Replacement 330 x 32 Discs *-$850-*
Replacement 356 x 32 Discs *-$890-*

*Forge Motorsport Front Big Brake Pads*
The Forge Motorsport Front Brake Kit comes with supplied EBC “Yellow Stuff” pads but other pads can be used. Cross-referenced part numbers are listed on the *-Forge Motorsport Front Big Brake Kit Spec Sheet-*. As an FYI, the pads should not be any more than 17mm thick, otherwise they will require shaving to fit within the caliper housing. For my application I opted for the Hawk HB122 Ceramic compound pads due to the success of my Hawk HPS pads in the past. I also chose ceramic for the lowest amount of daily driving noise and ultra low dust output. Come HPDE-1 “green group” track events, I may swap over to the supplied EBC “Yellow Stuff” pads.
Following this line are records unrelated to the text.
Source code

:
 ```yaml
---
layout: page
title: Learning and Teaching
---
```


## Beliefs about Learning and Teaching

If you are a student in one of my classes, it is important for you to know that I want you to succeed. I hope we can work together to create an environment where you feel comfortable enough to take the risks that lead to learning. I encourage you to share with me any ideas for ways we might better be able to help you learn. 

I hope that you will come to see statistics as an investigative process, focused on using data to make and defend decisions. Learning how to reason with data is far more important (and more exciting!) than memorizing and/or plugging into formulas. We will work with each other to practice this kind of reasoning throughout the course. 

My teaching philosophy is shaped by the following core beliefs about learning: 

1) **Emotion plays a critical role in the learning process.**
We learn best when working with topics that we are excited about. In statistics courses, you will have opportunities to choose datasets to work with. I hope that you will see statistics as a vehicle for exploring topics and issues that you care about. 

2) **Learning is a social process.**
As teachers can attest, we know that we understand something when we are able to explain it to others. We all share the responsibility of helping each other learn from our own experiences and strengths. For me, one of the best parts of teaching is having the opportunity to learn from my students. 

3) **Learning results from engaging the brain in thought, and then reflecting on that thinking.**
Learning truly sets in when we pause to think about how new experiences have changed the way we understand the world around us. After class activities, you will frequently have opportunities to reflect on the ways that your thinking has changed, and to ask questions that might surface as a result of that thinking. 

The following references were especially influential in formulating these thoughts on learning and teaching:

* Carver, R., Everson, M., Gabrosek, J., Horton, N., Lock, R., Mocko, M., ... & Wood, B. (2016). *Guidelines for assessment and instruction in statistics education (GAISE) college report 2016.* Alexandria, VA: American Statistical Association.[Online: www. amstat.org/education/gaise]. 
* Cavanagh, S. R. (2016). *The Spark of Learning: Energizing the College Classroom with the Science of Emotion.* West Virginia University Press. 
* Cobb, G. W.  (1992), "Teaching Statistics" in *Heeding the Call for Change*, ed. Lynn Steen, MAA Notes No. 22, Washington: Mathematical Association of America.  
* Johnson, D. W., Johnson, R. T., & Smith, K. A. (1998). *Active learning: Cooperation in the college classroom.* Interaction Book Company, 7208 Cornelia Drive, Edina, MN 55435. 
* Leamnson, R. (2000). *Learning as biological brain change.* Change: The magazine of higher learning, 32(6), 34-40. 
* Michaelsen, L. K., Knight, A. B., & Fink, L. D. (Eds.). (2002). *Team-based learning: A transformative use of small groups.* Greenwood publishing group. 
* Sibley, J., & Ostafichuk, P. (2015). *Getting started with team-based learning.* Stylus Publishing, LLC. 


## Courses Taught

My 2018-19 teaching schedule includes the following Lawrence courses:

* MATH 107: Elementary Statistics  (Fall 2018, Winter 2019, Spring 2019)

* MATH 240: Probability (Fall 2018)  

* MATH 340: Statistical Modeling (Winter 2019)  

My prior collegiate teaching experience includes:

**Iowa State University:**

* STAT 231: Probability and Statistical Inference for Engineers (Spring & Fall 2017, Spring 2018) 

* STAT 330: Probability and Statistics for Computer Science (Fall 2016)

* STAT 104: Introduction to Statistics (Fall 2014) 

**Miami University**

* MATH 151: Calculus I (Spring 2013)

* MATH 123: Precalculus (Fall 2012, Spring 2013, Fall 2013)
*Custom Stainless Steel Braided Teflon Brake Lines*
As per Forge, every complete stainless steel braided Teflon brake line included with the Forge Motorsport Front Big Brake Kit is manufactured in-house by *-Hosetechnik-* using only the highest quality 95PVC coated stainless steel braided Teflon brake hose and custom machined stainless steel end fittings. Hosetechnik recently acquired the specialized equipment necessary to produce their own line of DOT and TUV approved stainless steel braided Teflon brake lines. The manufacturing process of the stainless steel braided Teflon brake lines is shown here on *-Facebook-*.


----------



## HYDE16 (Aug 20, 2010)

*Researching Your Braking Upgrade Options*
Braking upgrades can be an exhausting topic. Factors such as cost, required braking level (pad/rotors/lines/fluid vs. Big Brake Kits), rotational mass, unsprung weight, overall weight savings or addition, caliper and rotor design (1 piece, 2 piece, slotted, drilled, both, etc.), piston count, braking bias, hub centricity, material quality, durability, etc. can have us spending countless hours scouring the net for reviews, checking product websites, calling manufacturers with questions, and testing systems by driving someone else’s car. There are an abundance of choices on the market today for us to think long and hard about which options would suite our specific driving applications and car setup. Some forum reviews are decent, providing up-close pictures after install but the performance is based on that user’s perception of braking. What I wanted to provide was an in-depth review of this big brake option to show the comparisons and differences between other systems for those in the market in addition to comparing my previous braking upgrades.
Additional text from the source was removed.